The association between lower education and prolonged second delay highlights the need for targeted outreach to less-educated populations. The strong association between third-delay duration and mortality underscores the urgency of improving in-hospital processes once patients reach the referral centre, such as streamlined triage, pre-operative optimization, and theatre availability.
What this means
Frequently asked questions
What is the Three Delays Model?
The Three Delays Model was originally developed to measure factors contributing to maternal mortality.

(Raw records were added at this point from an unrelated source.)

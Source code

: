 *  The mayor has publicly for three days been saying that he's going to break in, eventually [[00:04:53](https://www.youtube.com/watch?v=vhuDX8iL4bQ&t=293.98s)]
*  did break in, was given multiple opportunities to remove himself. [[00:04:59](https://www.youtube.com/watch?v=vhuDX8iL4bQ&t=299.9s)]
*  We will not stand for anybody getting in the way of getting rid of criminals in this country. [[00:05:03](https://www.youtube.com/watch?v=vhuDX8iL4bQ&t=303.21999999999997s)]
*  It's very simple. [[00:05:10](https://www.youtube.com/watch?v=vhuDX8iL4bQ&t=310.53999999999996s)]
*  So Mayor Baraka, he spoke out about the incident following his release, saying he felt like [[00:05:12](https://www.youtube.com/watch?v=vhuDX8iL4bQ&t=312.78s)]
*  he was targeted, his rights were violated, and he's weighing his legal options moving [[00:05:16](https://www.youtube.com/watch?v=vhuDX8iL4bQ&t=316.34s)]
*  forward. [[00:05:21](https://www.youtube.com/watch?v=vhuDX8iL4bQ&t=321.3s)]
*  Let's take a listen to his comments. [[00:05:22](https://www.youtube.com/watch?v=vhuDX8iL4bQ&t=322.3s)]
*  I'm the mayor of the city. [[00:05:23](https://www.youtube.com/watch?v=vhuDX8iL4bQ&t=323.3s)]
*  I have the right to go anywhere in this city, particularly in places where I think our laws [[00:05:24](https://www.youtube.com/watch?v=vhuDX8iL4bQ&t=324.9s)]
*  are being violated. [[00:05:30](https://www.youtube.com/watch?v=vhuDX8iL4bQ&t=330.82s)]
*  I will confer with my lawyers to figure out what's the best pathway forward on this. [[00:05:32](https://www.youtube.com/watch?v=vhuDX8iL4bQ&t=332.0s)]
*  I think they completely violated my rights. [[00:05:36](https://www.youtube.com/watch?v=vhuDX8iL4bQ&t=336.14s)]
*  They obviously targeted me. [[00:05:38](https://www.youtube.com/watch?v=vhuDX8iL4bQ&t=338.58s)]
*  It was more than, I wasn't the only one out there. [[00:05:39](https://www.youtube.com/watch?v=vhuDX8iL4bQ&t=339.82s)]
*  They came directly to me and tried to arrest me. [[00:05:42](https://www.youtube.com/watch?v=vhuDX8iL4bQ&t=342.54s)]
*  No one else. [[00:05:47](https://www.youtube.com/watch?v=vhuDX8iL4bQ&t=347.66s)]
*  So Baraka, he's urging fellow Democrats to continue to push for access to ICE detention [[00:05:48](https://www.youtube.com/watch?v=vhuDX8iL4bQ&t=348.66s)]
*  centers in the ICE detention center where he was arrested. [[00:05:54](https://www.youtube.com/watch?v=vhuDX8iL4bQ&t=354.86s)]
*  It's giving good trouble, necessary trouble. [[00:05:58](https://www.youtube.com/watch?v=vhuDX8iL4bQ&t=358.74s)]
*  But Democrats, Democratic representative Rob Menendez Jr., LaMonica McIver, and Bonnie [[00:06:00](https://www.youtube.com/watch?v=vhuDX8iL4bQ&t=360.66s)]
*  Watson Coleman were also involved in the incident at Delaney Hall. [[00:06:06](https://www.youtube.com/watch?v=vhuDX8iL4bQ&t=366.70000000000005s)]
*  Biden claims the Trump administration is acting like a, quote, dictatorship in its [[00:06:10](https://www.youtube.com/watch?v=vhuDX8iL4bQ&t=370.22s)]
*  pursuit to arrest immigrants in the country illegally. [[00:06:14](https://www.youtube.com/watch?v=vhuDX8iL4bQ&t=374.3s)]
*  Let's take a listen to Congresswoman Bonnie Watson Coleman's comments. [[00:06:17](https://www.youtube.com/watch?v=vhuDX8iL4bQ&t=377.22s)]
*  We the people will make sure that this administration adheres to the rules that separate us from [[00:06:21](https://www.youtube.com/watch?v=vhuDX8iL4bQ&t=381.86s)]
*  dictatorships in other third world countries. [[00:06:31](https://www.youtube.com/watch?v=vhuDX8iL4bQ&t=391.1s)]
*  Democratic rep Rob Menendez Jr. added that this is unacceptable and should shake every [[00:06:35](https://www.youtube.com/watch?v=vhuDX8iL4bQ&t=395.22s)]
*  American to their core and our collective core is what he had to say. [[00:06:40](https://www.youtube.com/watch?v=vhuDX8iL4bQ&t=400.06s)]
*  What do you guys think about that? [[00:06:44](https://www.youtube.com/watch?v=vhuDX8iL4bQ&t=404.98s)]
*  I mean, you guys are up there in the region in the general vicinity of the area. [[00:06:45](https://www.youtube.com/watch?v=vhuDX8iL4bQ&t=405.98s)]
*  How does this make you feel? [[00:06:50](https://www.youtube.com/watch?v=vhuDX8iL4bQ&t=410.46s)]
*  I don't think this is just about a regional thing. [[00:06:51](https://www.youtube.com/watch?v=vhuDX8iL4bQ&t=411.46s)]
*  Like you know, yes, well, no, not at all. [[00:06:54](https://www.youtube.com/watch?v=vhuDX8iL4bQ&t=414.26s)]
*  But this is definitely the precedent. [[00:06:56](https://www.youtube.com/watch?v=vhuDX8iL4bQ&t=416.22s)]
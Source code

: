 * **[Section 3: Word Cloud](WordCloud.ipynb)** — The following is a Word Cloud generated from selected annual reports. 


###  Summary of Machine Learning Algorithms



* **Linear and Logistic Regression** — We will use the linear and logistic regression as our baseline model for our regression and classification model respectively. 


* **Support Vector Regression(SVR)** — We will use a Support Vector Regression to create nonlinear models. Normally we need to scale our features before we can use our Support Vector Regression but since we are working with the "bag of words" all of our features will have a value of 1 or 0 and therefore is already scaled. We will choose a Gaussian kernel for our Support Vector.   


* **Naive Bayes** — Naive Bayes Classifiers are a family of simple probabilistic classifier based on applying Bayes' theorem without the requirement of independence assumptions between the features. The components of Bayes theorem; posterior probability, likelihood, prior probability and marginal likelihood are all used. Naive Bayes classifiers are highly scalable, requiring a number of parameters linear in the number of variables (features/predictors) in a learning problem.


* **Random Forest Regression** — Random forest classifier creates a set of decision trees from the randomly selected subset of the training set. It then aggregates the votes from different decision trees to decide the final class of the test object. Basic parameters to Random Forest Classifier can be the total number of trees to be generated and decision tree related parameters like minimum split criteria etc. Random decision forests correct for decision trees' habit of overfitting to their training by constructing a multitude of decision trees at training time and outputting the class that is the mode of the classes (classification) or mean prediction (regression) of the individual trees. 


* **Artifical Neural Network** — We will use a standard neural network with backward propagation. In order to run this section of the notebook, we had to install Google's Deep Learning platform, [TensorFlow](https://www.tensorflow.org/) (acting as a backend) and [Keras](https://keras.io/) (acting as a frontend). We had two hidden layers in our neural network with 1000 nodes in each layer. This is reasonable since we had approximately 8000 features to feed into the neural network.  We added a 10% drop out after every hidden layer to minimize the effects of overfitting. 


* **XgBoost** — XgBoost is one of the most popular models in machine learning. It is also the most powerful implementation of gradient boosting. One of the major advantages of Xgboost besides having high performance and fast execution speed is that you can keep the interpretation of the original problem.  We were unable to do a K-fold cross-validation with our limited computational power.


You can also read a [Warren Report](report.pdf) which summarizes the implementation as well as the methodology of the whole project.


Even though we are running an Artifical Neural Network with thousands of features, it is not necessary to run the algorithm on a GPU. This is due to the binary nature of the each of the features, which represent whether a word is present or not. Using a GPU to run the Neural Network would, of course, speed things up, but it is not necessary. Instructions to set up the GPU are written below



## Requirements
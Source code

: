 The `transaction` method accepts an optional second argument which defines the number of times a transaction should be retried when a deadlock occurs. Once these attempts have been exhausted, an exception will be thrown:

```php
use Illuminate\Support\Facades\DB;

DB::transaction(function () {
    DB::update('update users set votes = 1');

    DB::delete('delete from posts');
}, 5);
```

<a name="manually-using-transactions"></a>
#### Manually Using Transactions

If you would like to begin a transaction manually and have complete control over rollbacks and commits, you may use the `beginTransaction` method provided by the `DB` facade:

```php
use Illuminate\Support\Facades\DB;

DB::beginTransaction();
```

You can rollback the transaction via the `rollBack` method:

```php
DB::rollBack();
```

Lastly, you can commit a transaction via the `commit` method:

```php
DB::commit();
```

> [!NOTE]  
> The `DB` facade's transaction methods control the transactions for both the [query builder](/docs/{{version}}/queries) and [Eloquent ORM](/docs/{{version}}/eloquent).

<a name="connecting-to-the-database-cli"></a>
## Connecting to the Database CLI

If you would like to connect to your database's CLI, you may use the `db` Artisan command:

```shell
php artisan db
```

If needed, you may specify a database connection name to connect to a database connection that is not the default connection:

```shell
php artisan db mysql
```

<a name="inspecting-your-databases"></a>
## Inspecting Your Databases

It categorizes delay into three phases: (1) seeking care—time from symptom onset to deciding to access healthcare; (2) reaching care—time to arrive at a health facility; and (3) receiving care—time from arrival to receiving the needed intervention. This study applies the model to emergency abdominal surgery, making it relevant to broader surgical emergencies.
Why do patients wait 18 hours before seeking care?
The study found that patients’ beliefs—specifically that symptoms would resolve without treatment—were a significant predictor of prolonged first delays. Cultural beliefs about abdominal pain, limited health literacy, prior poor experiences with healthcare, and lack of awareness of life-threatening conditions likely contribute. Community-level education and engagement with trusted health messengers may reduce this delay.
Can these findings apply beyond Zambia?
Yes, the patterns—especially the dominance of first-delay duration and the mortality association with third delays—are consistent with surgical delay studies from across sub-Saharan Africa and other low-resource settings. However, specific delay times and predictors vary by local context, healthcare infrastructure, geography, and population. Similar prospective studies in other countries would help contextualize these findings.
As surgical care becomes a recognised component of universal health coverage, quantifying where delays occur and which populations experience the longest waits is essential for designing targeted interventions. This Zambian cohort study provides a practical template for identifying delay bottlenecks and measuring progress toward equitable emergency surgical access across low-resource settings.